Nunca supe por qué la cortina solo la arranqué y salí corriendo. Era grande como una tienda de campaña, así que la instalé como si se tratase de una, envolviendo mi pequeño refugio como una crisálida. Esa tela frágil me protegía de viento, sol, lluvia, polvo y todo cuanto se colaba por las rendijas. Por supuesto, estaba el asunto del olor. La señora Carmen había fumado durante treinta años en su pequeña salita de estar, junto a la ventana custodiada por la cortina. Ahora olía a los rayos del sol que la habían asediado cada día, a la flor del naranjo cuyo aroma empujaba el viento hasta la ventana abierta, a la marchita señora Carmen y, sobre todo, a tabaco. La fragancia impregnaba cada rincón de mi escondite.

A veces me quedaba ensimismada mientras miraba la cortina, y me imaginaba que estaba observando una bóveda celeste extraña, alienígena, como si se tratase del firmamento que se podía observar desde un planeta muy distinto a la Tierra. Ahí se veían nebulosas de nicotina, grandes manchas que parecían moverse sobre un firmamento amarillento.

Sin embargo, había reservado una esquina, un trozo de ese cielo, para los momentos en que la simple contemplación no era suficiente. Entonces cogía la pintura y, con mis propios dedos, acometía mi lienzo. La cortina no era estable, se arrugaba, doblaba, absorbía la pintura y esta se mezclaba con la arena, el viento, el sol, la lluvia, el olor del naranjo, de la señora Carmen y del tabaco. En esos momentos recordaba el pasado, antes del cataclismo y del éxodo, cuando no existía el barrio murciano y sus pobladores no eran expatriados que malvivían en las afueras de Madrid. Dibujaba con delicadeza con esos pensamientos en mente, con la señora Carmen, que había cuidado allí en Murcia, cuando todavía no vivía en una cárcel al aire libre, antes de arrancar la cortina y salir corriendo. Cuando terminaba, admiraba mi obra, y después volvía a contemplar el firmamento.

Mientras tanto, aguzaba el oído y, si no llegaba hasta mí ningún sonido de alerta, un ulular, o quizá un silbido suave, no habría patrullas cerca, podía salir del refugio. Apartaba un poco la cortina y una placa de uralita, y me deslizaba en silencio. Ningún habitante de las chabolas de alrededor sabía que en un hueco que quedaba entre sus hogares estaba mi refugio. Solo lo sabían algunos neandertales que moraban en otros huecos cercanos. Eran sus ululares y silbidos los que flotaban por el suburbio para avisar a otros neandertales de que las patrullas andaban cerca.

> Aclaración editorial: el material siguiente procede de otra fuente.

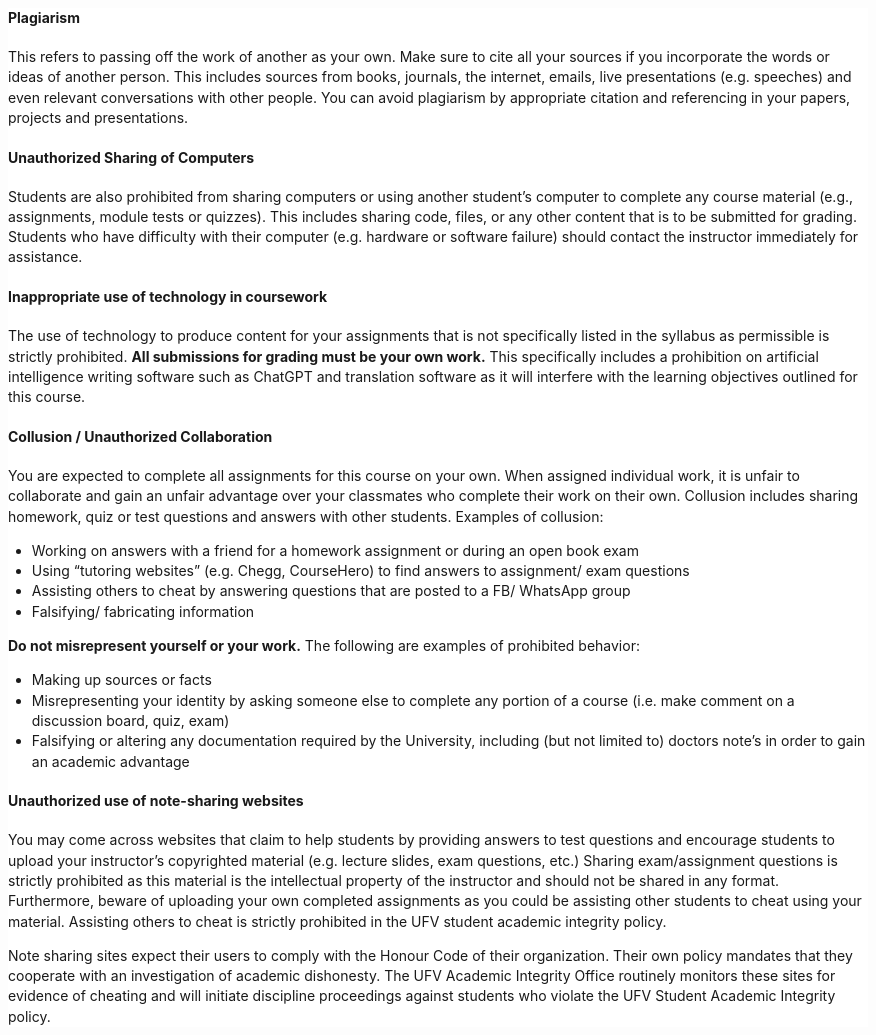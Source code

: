 #### Plagiarism

This refers to passing off the work of another as your own. Make sure to cite all your sources if you incorporate the words or ideas of another person. This includes sources from books, journals, the internet, emails, live presentations (e.g. speeches) and even relevant conversations with other people. You can avoid plagiarism by appropriate citation and referencing in your papers, projects and presentations.

#### Unauthorized Sharing of Computers 

Students are also prohibited from sharing computers or using another student’s computer to complete any course material (e.g., assignments, module tests or quizzes). This includes sharing code, files, or any other content that is to be submitted for grading. Students who have difficulty with their computer (e.g. hardware or software failure) should contact the instructor immediately for assistance. 

#### Inappropriate use of technology in coursework

The use of technology to produce content for your assignments that is not specifically listed in the syllabus as permissible is strictly prohibited. **All submissions for grading must be your own work.** This specifically includes a prohibition on artificial intelligence writing software such as ChatGPT and translation software as it will interfere with the learning objectives outlined for this course.

#### Collusion / Unauthorized Collaboration

You are expected to complete all assignments for this course on your own. When assigned individual work, it is unfair to collaborate and gain an unfair advantage over your classmates who complete their work on their own. Collusion includes sharing homework, quiz or test questions and answers with other students. Examples of collusion:

- Working on answers with a friend for a homework assignment or during an open book exam
- Using “tutoring websites” (e.g. Chegg, CourseHero) to find answers to assignment/ exam questions
- Assisting others to cheat by answering questions that are posted to a FB/ WhatsApp group
- Falsifying/ fabricating information

**Do not misrepresent yourself or your work.** The following are examples of prohibited behavior:

- Making up sources or facts
- Misrepresenting your identity by asking someone else to complete any portion of a course (i.e. make comment on a discussion board, quiz, exam)
- Falsifying or altering any documentation required by the University, including (but not limited to) doctors note’s in order to gain an academic advantage

#### Unauthorized use of note-sharing websites

You may come across websites that claim to help students by providing answers to test questions and encourage students to upload your instructor’s copyrighted material (e.g. lecture slides, exam questions, etc.) Sharing exam/assignment questions is strictly prohibited as this material is the intellectual property of the instructor and should not be shared in any format. Furthermore, beware of uploading your own completed assignments as you could be assisting other students to cheat using your material. Assisting others to cheat is strictly prohibited in the UFV student academic integrity policy.

Note sharing sites expect their users to comply with the Honour Code of their organization. Their own policy mandates that they cooperate with an investigation of academic dishonesty. The UFV Academic Integrity Office routinely monitors these sites for evidence of cheating and will initiate discipline proceedings against students who violate the UFV Student Academic Integrity policy.
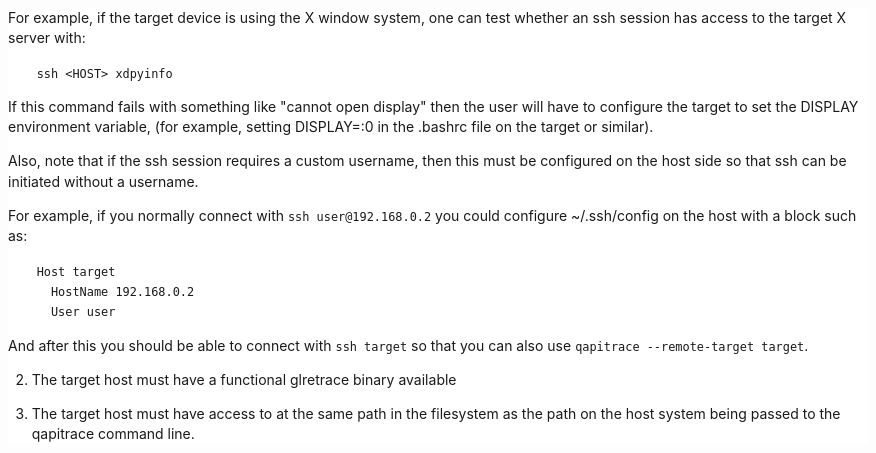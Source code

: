    For example, if the target device is using the X window system, one
   can test whether an ssh session has access to the target X server
   with:

        ssh <HOST> xdpyinfo

   If this command fails with something like "cannot open display"
   then the user will have to configure the target to set the DISPLAY
   environment variable, (for example, setting DISPLAY=:0 in the
   .bashrc file on the target or similar).

   Also, note that if the ssh session requires a custom username, then
   this must be configured on the host side so that ssh can be
   initiated without a username.

   For example, if you normally connect with `ssh user@192.168.0.2`
   you could configure ~/.ssh/config on the host with a block such as:

        Host target
          HostName 192.168.0.2
          User user

   And after this you should be able to connect with `ssh target` so
   that you can also use `qapitrace --remote-target target`.

2. The target host must have a functional glretrace binary available

3. The target host must have access to <trace-file> at the same path
   in the filesystem as the <trace-file> path on the host system being
   passed to the qapitrace command line.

Sin llamar la atención, cubierta para tapar mis rasgos neandertales, me movía entre las personas, huyendo de miradas y de problemas. Cada salida era un riesgo, una posibilidad de topar con indeseables, con alguien que me odiase por ser quien soy. Extremaba la precaución, me acercaba al mercado y compraba o robaba lo que necesitaba para sobrevivir en mi refugio. A veces, cuando podía, volvía con carga de más para aquellos menos hábiles o más enfermos. En una de esas ocasiones, me topé con una patrulla, y me quedé congelada, mis músculos no se movieron. Uno de ellos se acercó mucho, dispuesto a apartar mi capucha para interrogarme. Aspiró con fuerza cuando su nariz estaba a menos de un palmo de mí y se rio. Dijo que no olía como ellos, pero que tenía un serio problema con el tabaco. Quiso, de todas maneras, quitarme la capucha y hacerme un par de preguntas, pero entonces se formó alboroto en la plaza y la patrulla se olvidó de mí.

Salí de allí deprisa, y no paré hasta llegar a mi refugio. Cuando me recuperé del susto, fui en silencio hasta el escondrijo de un anciano febril, uno de los míos. Le di un poco de comida y le conté una historia en voz baja. El sueño le alcanzó y marché a ver a un joven que vivía un poco más allá. Me contó que la distracción del mercado la había provocado él y le di las gracias. Compartimos la cena en silencio. Me marché tras la caída del sol.

Era el mejor momento, cuando las sombras me cubrían las espaldas y el fresco nocturno alejaba la pesadez del día. Siempre demoraba la vuelta a mi refugio, a la cortina, mientras miraba arriba, a la bóveda celeste de mi planeta.